You are encouraged to floss each day for a clean and healthy mouth. Do you follow that recommendation? Take a look at some facts about flossing and the truth behind some of the more common myths.
Myth: I only need to floss when I have food caught in my teeth.
It’s important and an effective way to removed trapped particles of food from between your teeth, but it is not the only time when you need to floss! Flossing also removes dental plaque from between your teeth. Plaque between your teeth can make your gums inflamed leading to tooth decay, gum disease, and even tooth loss.
Myth: Flossing is difficult.
Flossing has never been easier! Your dentist or dental hygienist can show you’re the basic technique, but if you struggle to floss the traditional way, try a floss holder. Most people find these easier to use and they can make flossing those difficult to reach teeth in the back much easier.
Myth: Flossing is painful
If you are using the correct type of floss (yes, there are several) and have a healthy mouth, flossing shouldn’t be painful. Regular flossing also builds up your gum tissue. IF you are experiencing pain during flossing, contact your dentist!
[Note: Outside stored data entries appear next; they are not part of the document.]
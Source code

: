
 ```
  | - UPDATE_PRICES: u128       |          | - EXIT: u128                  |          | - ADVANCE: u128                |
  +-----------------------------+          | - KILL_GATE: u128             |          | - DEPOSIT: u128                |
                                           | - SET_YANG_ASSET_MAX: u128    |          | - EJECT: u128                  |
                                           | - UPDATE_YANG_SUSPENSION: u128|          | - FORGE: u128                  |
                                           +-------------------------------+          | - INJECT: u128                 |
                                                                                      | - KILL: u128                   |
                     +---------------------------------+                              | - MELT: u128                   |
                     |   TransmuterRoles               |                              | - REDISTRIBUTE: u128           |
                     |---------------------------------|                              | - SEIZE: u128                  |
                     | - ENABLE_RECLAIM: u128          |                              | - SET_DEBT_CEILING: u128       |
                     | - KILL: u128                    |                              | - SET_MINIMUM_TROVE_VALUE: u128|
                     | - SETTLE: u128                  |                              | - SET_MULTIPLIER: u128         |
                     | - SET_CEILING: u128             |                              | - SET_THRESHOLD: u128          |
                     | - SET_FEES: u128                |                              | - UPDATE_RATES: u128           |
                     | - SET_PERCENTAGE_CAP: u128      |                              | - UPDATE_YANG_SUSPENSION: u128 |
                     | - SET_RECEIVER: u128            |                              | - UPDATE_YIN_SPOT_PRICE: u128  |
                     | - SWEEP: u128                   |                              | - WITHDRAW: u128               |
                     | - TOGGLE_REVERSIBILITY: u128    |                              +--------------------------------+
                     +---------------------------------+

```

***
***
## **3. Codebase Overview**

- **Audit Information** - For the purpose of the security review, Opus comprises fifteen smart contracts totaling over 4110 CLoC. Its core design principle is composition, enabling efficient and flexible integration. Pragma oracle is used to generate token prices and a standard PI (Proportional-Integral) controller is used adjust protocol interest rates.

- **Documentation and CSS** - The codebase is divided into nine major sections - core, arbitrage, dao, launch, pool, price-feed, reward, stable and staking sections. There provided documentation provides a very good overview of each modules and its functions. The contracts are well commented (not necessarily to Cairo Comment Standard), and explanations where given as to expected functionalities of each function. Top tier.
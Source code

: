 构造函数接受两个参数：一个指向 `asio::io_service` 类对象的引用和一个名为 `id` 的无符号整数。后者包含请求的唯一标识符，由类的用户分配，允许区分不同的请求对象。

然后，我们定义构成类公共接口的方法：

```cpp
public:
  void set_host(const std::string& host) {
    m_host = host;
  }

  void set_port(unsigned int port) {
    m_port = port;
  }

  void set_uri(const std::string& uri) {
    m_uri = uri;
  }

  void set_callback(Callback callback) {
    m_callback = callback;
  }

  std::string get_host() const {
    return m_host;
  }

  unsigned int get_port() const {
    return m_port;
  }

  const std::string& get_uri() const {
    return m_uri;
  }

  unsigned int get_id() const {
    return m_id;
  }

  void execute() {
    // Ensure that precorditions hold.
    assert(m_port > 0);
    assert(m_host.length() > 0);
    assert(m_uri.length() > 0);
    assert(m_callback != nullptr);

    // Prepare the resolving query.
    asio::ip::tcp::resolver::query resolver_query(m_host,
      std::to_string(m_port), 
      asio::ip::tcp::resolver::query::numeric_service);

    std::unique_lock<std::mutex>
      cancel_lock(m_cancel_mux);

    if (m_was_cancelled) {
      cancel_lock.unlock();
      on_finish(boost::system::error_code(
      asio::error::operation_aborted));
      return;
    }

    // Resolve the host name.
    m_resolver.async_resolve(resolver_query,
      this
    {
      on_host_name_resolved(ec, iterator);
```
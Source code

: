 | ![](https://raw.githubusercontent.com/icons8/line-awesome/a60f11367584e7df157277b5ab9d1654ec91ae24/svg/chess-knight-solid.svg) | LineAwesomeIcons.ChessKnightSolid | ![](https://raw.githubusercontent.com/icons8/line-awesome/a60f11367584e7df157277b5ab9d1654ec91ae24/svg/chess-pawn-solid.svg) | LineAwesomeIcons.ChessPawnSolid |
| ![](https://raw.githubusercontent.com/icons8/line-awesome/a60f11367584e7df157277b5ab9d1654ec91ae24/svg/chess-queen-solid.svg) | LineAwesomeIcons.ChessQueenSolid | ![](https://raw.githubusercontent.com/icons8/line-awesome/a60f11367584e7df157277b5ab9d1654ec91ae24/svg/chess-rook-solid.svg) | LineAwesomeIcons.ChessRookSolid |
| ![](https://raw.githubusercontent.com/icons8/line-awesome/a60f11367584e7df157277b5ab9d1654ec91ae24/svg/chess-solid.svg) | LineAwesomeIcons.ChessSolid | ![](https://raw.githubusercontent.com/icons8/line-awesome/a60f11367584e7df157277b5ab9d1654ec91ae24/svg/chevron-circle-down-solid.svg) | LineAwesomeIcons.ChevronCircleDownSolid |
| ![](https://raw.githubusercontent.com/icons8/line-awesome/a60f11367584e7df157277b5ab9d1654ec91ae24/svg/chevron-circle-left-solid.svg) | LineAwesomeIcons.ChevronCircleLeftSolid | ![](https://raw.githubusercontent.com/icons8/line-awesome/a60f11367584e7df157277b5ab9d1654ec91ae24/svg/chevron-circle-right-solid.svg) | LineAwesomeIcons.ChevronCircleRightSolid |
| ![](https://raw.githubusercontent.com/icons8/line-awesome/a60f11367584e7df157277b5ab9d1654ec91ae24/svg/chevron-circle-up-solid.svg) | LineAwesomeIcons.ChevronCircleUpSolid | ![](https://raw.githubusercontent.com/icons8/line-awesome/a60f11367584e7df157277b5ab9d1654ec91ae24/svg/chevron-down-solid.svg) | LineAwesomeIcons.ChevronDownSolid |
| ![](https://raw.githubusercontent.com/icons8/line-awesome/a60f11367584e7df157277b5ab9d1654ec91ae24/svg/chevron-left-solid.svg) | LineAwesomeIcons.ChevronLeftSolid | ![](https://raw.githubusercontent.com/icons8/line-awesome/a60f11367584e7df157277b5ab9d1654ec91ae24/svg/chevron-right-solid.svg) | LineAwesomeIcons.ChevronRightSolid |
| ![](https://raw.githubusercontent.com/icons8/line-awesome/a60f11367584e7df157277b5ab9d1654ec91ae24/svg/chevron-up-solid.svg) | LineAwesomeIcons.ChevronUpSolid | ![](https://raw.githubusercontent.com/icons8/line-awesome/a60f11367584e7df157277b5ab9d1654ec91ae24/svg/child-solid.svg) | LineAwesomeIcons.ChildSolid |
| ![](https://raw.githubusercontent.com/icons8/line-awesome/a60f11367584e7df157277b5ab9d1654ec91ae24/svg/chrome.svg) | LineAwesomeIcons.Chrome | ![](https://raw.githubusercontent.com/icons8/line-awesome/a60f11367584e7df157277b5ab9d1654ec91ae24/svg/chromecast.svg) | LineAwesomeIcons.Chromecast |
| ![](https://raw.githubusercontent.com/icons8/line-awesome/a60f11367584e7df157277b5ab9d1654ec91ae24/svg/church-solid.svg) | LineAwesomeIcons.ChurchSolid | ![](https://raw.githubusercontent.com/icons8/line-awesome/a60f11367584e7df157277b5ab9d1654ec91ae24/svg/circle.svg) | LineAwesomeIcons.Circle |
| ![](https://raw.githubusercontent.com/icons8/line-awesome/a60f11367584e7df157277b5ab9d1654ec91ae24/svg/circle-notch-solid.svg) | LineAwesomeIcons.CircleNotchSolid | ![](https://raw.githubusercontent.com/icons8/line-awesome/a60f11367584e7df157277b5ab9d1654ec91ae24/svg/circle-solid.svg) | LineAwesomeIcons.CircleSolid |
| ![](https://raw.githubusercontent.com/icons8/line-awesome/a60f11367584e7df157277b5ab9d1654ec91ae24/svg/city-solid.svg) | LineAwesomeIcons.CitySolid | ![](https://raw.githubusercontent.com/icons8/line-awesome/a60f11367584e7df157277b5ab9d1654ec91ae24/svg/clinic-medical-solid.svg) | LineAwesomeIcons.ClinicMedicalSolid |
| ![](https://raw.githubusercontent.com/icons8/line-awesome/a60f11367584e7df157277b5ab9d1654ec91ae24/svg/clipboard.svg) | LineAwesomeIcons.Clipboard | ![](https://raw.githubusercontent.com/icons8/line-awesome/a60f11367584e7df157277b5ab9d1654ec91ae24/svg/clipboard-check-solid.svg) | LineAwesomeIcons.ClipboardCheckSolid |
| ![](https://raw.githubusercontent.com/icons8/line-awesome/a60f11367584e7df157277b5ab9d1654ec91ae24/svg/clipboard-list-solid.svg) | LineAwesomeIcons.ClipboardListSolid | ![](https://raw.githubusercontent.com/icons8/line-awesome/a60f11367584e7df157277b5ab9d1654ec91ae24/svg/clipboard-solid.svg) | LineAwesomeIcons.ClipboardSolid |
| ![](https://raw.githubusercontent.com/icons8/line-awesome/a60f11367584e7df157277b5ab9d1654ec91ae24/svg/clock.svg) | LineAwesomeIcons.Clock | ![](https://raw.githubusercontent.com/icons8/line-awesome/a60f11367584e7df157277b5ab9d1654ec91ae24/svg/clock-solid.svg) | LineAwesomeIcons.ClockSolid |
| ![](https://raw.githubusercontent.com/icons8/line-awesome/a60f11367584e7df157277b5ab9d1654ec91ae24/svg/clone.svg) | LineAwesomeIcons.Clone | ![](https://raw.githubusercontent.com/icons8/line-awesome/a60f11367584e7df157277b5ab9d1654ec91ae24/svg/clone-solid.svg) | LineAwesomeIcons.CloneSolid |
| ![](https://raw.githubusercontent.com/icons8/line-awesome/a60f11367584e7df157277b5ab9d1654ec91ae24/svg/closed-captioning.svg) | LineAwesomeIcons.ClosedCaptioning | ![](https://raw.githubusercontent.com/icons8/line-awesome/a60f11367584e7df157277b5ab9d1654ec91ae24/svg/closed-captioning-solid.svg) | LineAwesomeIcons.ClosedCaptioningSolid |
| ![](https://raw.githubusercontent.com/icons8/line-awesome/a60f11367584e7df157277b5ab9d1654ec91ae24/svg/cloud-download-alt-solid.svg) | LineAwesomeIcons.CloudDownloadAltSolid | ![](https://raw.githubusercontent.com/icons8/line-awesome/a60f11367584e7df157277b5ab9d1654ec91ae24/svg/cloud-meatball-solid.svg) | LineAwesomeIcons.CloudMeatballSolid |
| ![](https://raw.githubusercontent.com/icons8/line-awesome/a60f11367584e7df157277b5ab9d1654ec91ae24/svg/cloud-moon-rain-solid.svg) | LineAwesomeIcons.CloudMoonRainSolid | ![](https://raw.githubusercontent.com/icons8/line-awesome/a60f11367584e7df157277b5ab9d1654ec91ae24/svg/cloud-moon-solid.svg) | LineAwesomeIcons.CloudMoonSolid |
Myth: I should stop flossing if my gums bleed
Bleeding is totally normal and definitely not a reason to give up flossing! However, important to note, bleeding during flossing can alert you to some potential problems. People with gum disease usually bleed more than others when they floss. Look at your gums, if they’re inflamed, you might have gum disease. Additionally, some people bleed because they’re flossing too hard. Be a little gentler with your flossing technique and you may bleed less.
Myth: I can’t floss because my teeth are very tight
Flossing teeth with very little space between them makes flossing challenging but not impossible. Try using a seesaw motion to get the floss in between your teeth. You can also try a different type of floss. Waxed floss is easier to use when your teeth are tight. Some types of floss are also thinner than others.
Myth: Flossing makes receding gums worse
Flossing can actually prevent gums from receding since it cleans food particles and bacteria out from below the gum line.
Myth: I shouldn’t floss because I have braces
NO NO NO – braces certainly make flossing harder, but it is imperative you continue flossing while you wear braces. If you’re having difficulty with flossing, talk to your dentist or orthodontist about techniques you can use.